Saya menghisap rokok lagi, menghembuskan asapnya sambil menatap lalu lintas Jalan Riau Bandung yang masih belum padat. Seorang tukang sampah tampak menyeret gerobak sampah yang berwarna kuning kumal ditemani seorang temannya yang sibuk memungut sampah di jalanan dan dilemparkannya ke dalam gerobak.

Masih teringat kemarin sore saya menyampaikan rencana pengunduran diri saya kepada atasan. Mengungkapkan bahwa saya mengambil sebuah keputusan berupa resign dari perusahaan yang telah 7 tahun lebih menjadi tempat saya mencari nafkah. Teringat bahwa saya mengungkapkan rencana itu dengan suara yang bergetar. Bergetar karena saya sendiri tidak menyangka keputusan ini begitu cepat saya ambil. Kuputusan ini saya ambil hanya dua hari setelah kepulangan saya dari Bali.
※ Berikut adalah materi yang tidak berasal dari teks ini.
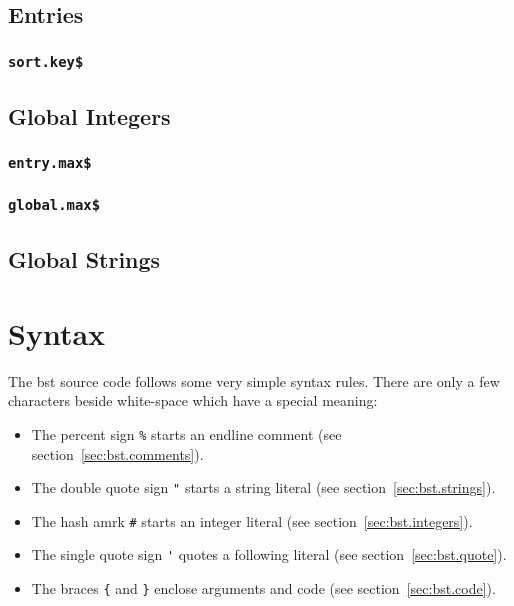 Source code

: \INCOMPLETE

\subsection{Entries}

\INCOMPLETE

\subsubsection{\texttt{sort.key\$}}%

\INCOMPLETE


\subsection{Global Integers}

\INCOMPLETE

\subsubsection{\texttt{entry.max\$}}%

\INCOMPLETE
\subsubsection{\texttt{global.max\$}}%

\INCOMPLETE

\subsection{Global Strings}

\INCOMPLETE


\section{Syntax}

The bst source code follows some very simple syntax rules. There are
only a few characters beside white-space which have a special meaning:

\begin{itemize}
\item The percent sign \verb|%| starts an endline comment (see
  section~\ref{sec:bst.comments}).
\item The double quote sign \verb|"| starts a string literal (see
  section~\ref{sec:bst.strings}).
\item The hash amrk \verb|#| starts an integer literal (see
  section~\ref{sec:bst.integers}).
\item The single quote sign \verb|'| quotes a following literal (see
  section~\ref{sec:bst.quote}).
\item The braces \verb|{| and \verb|}| enclose arguments and code (see
  section~\ref{sec:bst.code}).
\end{itemize}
Resign. Berhenti bekerja. Melunasi semua kewajiban kepada perusahaan. Tidak menerima gaji lagi. Nekat. Nekat. Nekat. 

Saya menyentilkan jari ke batang rokok untuk menjatuhkan abu rokok yang mulai memanjang di ujung rokok saya lalu kembali menikmati nikotin menthol. Sensasi dingin menthol mengisi tenggorokan dan hidung saya. Teringat baru saja sebulan lalu saya pindah dari Sukabumi ke Bandung dan mengontrak rumah untuk saya dan Ibu saya. Teringat bahwa tujuan saya mengontrak rumah di Bandung adalah supaya bisa kembali serumah bersama Ibu saya yang selama setengah tahun terakhir ini ditinggal sendirian di Sukabumi. Teringat saya merelakan rumah di Sukabumi dikontrakkan kepada orang lain lalu saya harus mengontrak rumah di Bandung dengan harga yang jauh lebih mahal. Dan saya sekarang memutuskan resign dari perusahaan dan berencana untuk meninggalkan Bandung untuk mengadu peruntungan dengan berwirausaha.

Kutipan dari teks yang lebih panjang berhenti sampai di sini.